The sample for this study included 30,889 adults age 19 and older who had participated in the survey between 2005 and 2016. The Ohio State researchers analyzed data from 24-hour dietary recalls participants completed as part of the NHANES survey.

“During the recall, participants self-designate their eating occasions as a meal or a snack, and they tell you at what point in time they ate whatever food they report,” said Fanelli, first author of the study. “That’s how we determined whether someone was a breakfast eater or a breakfast skipper.”

In this sample, 15.2% of participants, or 4,924 adults, had reported skipping breakfast.

The researchers translated the food data into nutrient estimates and MyPlate equivalents using the federal Food and Nutrient Database for Dietary Studies and daily dietary guidelines, and then compared those estimates to recommended nutrient intakes established by the Food and Nutrition Board of the National Academies.

On several key recommendations measured, from fiber and magnesium to copper and zinc, breakfast skippers had taken in fewer vitamins and minerals than people who had eaten breakfast. The differences were most pronounced for folate, calcium, iron, and vitamins A, B1, B2, B3, C and D.

“We found those who skipped breakfast were significantly more likely not to meet the bottom threshold of what we hope to see people eat,” Fanelli said.

Compared to the Healthy Eating Index-2015, which assesses how well a set of foods aligns with federal recommendations, breakfast skippers also had an overall lower-quality diet than those who ate breakfast.

For example, breakfast skippers were more likely than those who noshed in the morning to eat more added sugars, carbohydrates and total fat over the course of the day – in part because of higher levels of snacking.

“Snacking is basically contributing a meal’s worth of calorie intakes for people who skipped breakfast,” Taylor said. “People who ate breakfast ate more total calories than people who didn’t eat breakfast, but the lunch, dinner and snacks were much larger for people who skipped breakfast, and tended to be of a lower diet quality.”

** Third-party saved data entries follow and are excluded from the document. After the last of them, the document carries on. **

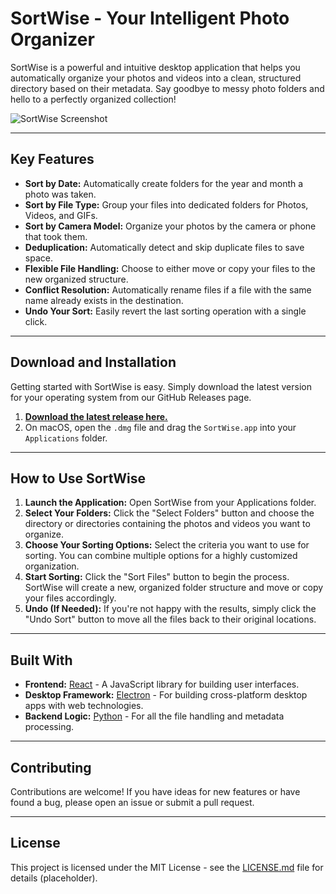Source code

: 
# SortWise - Your Intelligent Photo Organizer

SortWise is a powerful and intuitive desktop application that helps you automatically organize your photos and videos into a clean, structured directory based on their metadata. Say goodbye to messy photo folders and hello to a perfectly organized collection!

![SortWise Screenshot](httpsg-releases/v0.1.0/sortwise-screenshot.png) <!-- Placeholder for a screenshot of the app -->

---

## Key Features

- **Sort by Date:** Automatically create folders for the year and month a photo was taken.
- **Sort by File Type:** Group your files into dedicated folders for Photos, Videos, and GIFs.
- **Sort by Camera Model:** Organize your photos by the camera or phone that took them.
- **Deduplication:** Automatically detect and skip duplicate files to save space.
- **Flexible File Handling:** Choose to either move or copy your files to the new organized structure.
- **Conflict Resolution:** Automatically rename files if a file with the same name already exists in the destination.
- **Undo Your Sort:** Easily revert the last sorting operation with a single click.

---

## Download and Installation

Getting started with SortWise is easy. Simply download the latest version for your operating system from our GitHub Releases page.

1.  **[Download the latest release here.](https://github.com/NoobAIDeveloper/sortwise/releases/latest)**
2.  On macOS, open the `.dmg` file and drag the `SortWise.app` into your `Applications` folder.

---

## How to Use SortWise

1.  **Launch the Application:** Open SortWise from your Applications folder.
2.  **Select Your Folders:** Click the "Select Folders" button and choose the directory or directories containing the photos and videos you want to organize.
3.  **Choose Your Sorting Options:** Select the criteria you want to use for sorting. You can combine multiple options for a highly customized organization.
4.  **Start Sorting:** Click the "Sort Files" button to begin the process. SortWise will create a new, organized folder structure and move or copy your files accordingly.
5.  **Undo (If Needed):** If you're not happy with the results, simply click the "Undo Sort" button to move all the files back to their original locations.

---

## Built With

- **Frontend:** [React](https://reactjs.org/) - A JavaScript library for building user interfaces.
- **Desktop Framework:** [Electron](https://www.electronjs.org/) - For building cross-platform desktop apps with web technologies.
- **Backend Logic:** [Python](https://www.python.org/) - For all the file handling and metadata processing.

---

## Contributing

Contributions are welcome! If you have ideas for new features or have found a bug, please open an issue or submit a pull request.

---

## License

This project is licensed under the MIT License - see the [LICENSE.md](LICENSE.md) file for details (placeholder).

While the data represent a single day in each participant’s life, the huge sample provides a “nationally representative snapshot for the day,” Taylor said.

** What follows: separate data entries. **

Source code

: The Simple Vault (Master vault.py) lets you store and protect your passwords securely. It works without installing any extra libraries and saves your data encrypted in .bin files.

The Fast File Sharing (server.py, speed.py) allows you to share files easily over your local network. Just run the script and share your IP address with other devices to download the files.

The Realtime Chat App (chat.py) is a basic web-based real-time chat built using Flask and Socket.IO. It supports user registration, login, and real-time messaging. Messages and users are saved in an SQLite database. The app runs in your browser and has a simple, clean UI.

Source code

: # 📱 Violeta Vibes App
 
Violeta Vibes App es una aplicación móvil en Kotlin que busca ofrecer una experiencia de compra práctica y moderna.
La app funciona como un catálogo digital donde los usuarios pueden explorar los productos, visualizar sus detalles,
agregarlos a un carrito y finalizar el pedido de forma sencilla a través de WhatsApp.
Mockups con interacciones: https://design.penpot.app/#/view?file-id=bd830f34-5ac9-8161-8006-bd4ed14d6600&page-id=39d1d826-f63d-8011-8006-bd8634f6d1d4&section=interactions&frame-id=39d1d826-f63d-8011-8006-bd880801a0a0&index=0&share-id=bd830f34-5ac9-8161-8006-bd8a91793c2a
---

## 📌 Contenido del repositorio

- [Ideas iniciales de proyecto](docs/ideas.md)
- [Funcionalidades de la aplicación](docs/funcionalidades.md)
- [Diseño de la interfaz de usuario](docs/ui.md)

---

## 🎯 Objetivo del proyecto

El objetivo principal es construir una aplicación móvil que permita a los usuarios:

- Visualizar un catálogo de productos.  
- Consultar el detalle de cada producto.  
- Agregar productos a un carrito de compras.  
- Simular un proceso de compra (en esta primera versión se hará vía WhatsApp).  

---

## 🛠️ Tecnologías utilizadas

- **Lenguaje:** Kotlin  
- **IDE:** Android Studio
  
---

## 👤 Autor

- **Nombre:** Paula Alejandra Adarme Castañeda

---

“It shows that those who skipped breakfast had one nutrient profile and those who ate breakfast had a different nutrient profile,” he said. “It helps us identify on any given day that this percentage of people are more likely to be skipping breakfast. And on that day, their dietary intake pattern showed that their consumption didn’t capture those extra nutrients that they have basically missed at breakfast.”